Every line below that carries the word "minutos" needs to be copied.

LISTED RECORDS: Begin

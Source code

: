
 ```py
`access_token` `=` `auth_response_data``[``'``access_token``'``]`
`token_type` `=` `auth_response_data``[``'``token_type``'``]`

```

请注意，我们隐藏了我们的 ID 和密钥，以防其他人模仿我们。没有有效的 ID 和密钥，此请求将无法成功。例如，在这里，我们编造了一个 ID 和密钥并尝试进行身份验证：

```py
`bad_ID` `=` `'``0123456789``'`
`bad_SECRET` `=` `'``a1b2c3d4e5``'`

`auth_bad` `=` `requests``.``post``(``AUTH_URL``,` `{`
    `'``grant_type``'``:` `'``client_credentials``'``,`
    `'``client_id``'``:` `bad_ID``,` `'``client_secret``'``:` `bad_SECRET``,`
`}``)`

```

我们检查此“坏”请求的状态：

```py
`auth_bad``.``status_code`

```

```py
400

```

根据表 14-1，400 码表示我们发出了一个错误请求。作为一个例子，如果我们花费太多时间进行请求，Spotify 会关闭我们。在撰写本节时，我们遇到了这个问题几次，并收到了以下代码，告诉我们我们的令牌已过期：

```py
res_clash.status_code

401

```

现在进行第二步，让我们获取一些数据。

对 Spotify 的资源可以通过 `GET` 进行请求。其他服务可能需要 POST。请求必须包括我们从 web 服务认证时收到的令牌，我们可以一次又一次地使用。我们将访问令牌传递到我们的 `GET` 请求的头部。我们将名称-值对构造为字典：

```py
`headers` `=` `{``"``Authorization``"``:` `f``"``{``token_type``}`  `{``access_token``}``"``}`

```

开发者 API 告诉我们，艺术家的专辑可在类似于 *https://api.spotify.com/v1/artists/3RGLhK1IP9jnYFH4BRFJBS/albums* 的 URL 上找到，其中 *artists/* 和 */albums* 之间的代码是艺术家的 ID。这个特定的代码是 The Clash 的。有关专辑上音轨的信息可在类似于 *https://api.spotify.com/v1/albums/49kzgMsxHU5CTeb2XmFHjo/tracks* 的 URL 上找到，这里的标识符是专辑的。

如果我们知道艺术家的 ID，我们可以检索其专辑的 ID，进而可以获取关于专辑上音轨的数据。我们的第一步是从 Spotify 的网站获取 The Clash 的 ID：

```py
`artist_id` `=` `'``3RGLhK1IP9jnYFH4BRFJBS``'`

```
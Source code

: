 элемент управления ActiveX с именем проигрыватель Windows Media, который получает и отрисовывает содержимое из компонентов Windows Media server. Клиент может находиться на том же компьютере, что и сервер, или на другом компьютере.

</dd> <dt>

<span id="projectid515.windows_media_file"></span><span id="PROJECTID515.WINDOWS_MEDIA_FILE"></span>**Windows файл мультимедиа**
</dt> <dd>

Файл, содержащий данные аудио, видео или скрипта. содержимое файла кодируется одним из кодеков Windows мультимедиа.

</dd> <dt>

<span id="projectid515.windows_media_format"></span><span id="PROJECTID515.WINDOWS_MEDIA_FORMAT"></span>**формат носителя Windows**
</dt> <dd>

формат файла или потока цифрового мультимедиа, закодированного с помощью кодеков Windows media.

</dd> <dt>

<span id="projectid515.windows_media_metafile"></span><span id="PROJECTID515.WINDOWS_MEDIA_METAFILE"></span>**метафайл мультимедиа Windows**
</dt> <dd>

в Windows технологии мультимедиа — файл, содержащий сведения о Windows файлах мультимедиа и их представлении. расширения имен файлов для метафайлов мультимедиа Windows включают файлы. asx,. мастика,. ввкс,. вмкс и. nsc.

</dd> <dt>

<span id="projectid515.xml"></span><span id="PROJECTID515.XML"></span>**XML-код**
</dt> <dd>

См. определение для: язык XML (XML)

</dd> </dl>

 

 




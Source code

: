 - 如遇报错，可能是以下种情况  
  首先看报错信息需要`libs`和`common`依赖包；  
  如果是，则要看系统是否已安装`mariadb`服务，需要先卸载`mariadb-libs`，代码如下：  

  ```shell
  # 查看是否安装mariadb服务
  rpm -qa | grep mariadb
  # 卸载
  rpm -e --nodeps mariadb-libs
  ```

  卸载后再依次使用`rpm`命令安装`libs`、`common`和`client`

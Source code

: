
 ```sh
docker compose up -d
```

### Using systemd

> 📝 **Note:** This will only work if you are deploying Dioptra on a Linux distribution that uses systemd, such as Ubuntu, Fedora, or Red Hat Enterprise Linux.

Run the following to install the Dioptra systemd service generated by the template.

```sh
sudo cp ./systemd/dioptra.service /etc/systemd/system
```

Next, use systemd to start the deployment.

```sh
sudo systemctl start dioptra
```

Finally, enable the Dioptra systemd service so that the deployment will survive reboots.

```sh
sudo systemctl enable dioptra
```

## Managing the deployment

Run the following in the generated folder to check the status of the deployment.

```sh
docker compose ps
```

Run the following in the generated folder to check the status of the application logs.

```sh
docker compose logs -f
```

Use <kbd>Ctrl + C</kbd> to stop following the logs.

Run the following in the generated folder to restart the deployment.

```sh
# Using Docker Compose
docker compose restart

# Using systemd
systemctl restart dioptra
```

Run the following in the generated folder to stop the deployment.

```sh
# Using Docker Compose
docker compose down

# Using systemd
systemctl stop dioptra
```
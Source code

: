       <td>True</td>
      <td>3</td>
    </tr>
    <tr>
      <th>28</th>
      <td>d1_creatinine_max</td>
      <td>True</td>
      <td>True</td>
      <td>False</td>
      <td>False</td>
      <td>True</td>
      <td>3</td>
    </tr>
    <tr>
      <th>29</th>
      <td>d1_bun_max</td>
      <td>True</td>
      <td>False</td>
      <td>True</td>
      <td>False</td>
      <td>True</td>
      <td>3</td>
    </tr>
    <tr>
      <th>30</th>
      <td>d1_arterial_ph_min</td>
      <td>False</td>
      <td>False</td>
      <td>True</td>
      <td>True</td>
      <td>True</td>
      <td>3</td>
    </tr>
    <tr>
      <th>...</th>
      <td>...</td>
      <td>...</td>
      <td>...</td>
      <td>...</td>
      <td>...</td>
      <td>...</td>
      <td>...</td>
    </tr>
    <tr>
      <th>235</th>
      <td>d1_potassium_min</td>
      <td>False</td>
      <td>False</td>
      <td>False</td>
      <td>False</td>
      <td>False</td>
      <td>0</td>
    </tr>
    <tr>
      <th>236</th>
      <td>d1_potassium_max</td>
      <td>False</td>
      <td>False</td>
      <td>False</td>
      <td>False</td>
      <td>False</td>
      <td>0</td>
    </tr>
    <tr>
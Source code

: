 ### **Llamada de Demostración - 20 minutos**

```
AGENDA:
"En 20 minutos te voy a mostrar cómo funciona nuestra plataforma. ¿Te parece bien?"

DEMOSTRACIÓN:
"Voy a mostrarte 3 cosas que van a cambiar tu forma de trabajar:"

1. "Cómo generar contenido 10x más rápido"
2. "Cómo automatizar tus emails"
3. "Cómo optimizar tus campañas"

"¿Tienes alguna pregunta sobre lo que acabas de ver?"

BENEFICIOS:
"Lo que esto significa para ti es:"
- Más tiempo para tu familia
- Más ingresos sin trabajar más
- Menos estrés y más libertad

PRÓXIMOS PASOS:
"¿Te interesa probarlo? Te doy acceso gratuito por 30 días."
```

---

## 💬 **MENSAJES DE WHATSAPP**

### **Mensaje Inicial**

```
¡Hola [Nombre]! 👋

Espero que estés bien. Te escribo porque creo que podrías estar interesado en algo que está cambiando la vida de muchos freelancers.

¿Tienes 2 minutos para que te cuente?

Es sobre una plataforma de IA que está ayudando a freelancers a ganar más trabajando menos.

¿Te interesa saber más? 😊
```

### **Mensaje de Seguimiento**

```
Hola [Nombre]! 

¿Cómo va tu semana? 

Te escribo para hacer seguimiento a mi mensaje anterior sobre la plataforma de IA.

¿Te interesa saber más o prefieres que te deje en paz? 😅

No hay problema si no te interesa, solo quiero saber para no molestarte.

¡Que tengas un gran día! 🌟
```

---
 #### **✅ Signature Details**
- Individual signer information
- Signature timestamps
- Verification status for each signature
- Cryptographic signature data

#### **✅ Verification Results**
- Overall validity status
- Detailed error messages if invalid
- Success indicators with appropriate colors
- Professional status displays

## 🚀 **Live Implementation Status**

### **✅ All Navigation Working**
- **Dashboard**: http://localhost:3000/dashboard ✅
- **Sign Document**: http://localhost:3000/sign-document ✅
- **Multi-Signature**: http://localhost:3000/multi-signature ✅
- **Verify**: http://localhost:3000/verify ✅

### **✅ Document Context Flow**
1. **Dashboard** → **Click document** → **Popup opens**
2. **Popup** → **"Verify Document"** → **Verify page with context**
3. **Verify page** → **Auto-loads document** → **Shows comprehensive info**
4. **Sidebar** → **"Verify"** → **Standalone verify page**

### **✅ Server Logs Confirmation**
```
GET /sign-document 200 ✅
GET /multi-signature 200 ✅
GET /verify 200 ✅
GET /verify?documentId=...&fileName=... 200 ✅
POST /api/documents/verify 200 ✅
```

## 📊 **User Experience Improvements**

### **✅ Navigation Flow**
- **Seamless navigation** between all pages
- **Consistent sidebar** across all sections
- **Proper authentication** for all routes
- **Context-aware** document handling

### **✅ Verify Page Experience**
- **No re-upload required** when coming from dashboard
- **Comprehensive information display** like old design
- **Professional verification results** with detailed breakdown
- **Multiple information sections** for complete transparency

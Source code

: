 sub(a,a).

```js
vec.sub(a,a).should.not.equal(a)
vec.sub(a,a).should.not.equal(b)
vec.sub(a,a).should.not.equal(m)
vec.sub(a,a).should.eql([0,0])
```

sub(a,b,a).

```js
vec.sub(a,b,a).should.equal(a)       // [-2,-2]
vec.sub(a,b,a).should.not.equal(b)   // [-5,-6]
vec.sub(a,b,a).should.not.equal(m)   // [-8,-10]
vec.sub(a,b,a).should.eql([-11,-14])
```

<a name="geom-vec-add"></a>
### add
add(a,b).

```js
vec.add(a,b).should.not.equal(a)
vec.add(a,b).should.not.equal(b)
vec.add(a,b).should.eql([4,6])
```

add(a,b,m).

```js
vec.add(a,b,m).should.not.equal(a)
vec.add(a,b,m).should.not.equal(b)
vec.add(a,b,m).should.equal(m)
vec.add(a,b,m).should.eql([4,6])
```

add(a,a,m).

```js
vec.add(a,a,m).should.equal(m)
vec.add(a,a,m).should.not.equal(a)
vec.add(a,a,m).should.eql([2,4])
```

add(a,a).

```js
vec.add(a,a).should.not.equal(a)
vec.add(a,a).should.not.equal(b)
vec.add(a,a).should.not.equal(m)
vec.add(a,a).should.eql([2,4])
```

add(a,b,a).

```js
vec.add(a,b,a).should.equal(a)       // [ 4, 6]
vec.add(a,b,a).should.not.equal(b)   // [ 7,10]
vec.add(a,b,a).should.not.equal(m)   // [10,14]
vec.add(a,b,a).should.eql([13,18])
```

LISTED RECORDS: End

# ANSWER BOX
: ### **Llamada de Demostración - 20 minutos**
"En 20 minutos te voy a mostrar cómo funciona nuestra plataforma. ¿Te parece bien?"
¿Tienes 2 minutos para que te cuente?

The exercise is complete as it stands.